На остаток сахару — а его было целых три пуда — закупили со взводным все, что наметили...— А что вы там еще накупили? — с нескрываемой ревностью спросил Кикоть. Ради того сахара и он потрудился немало. Таскал дрова для завода.
— Окромя мыла мы привезли кое-что поинтереснее... — загадочно продолжал уралец.
— За маклерство, наверное, отхватили себе по паре хромовых сапог? — неуверенно сказал Скавриди.
— Отхватили мы со взводным не по одной паре, а полный мешок обуви. И обувь эта особенная — сафьяновые чувячки. Казачата нашей «татарской сотни» шибко уважают сафьян. Окромя этого сто ученических досок привезли. С трудом напали на них. Излазили все базары, а нашли только в Святошино. Насчет энтой штуковины был нам особо строгий наказ Мостового. А сейчас через энто самое мне мои хлопцы, думаю, и тебе, Храмков, твои, и тебе, Кикоть, уши прожужжали. Во время переходов сидит энто в седле какой-нибудь будущий Пушкин, рисует грифелем на доске и все бубнит: Пе, и — пи, ше, у — шу... пишу...
Слушатели в ответ на сетования Ротарева дружно рассмеялись. Прерывая общий смех, Ратов задумчиво сказал, взглянув на сотника-уральца:
— А видать, Хрисанф Кузьмич, твой землячок не простой, а особенный тип. Не зря поперли его из корпуса. Давно по нему решетки скучают.

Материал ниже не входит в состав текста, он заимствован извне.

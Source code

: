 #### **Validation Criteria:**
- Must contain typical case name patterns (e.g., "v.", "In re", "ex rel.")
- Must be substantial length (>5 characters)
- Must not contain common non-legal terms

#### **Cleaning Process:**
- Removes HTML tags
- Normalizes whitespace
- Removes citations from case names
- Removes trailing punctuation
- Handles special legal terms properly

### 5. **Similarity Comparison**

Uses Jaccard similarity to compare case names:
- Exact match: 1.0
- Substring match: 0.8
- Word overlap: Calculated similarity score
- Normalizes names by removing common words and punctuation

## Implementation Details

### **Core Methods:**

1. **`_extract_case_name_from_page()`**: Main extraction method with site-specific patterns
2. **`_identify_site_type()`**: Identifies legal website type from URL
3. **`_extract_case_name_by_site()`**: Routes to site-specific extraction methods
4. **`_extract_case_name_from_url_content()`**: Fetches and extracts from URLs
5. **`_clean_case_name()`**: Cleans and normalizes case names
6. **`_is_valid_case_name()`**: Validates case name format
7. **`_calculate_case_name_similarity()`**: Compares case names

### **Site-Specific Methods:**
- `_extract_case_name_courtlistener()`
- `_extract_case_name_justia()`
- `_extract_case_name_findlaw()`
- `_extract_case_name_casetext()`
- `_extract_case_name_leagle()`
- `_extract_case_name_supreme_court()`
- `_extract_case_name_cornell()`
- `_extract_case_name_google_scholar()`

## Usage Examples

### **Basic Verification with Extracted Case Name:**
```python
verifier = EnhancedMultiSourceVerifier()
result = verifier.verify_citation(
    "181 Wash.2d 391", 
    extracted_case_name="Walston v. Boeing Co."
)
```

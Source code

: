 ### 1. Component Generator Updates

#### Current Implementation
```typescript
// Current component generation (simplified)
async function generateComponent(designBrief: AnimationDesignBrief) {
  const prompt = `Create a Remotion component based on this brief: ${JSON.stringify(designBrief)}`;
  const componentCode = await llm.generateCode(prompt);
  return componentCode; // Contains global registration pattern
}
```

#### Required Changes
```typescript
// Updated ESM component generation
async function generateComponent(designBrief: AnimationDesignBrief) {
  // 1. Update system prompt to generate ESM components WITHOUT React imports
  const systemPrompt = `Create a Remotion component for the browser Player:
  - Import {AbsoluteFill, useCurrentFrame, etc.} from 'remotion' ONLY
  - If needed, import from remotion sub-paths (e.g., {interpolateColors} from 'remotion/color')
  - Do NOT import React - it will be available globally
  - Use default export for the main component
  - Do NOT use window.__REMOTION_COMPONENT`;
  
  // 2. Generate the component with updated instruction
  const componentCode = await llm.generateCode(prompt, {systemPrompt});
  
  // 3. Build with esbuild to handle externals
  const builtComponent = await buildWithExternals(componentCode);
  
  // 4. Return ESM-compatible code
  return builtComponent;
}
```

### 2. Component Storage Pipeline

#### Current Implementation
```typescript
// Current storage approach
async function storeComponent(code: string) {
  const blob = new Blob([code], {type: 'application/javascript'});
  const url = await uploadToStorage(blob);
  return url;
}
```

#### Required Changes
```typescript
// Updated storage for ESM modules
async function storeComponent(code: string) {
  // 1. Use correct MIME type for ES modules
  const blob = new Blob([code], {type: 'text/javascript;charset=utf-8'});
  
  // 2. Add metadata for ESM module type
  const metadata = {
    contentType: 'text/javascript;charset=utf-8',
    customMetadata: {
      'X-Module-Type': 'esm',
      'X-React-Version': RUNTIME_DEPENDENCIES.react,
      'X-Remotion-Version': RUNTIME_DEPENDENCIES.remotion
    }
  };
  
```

И действительно, вскоре Горский оказался в одной шайке с налетчиками и ворами и вместе с ними был расстрелян по приговору советского суда.
Лукавый Лука
Когда у Майдана Голенищева наши казаки тушили объятые пламенем стены пасеки, Мостовой вывел из кустов бересклета двух малышей.
Девочка лет пяти озиралась вокруг испуганными глазами-незабудками. В смуглых ручонках она держала лукошко с ягодами. Мальчик, не по сезону одетый в длинный, до пят, вельветовый пиджак, прячась за спиной сестры, смотрел волчонком из-под нахмуренных светлых бровей.
— Чьи будете, светлячки? — стараясь говорить поласковее, спросил Мостовой.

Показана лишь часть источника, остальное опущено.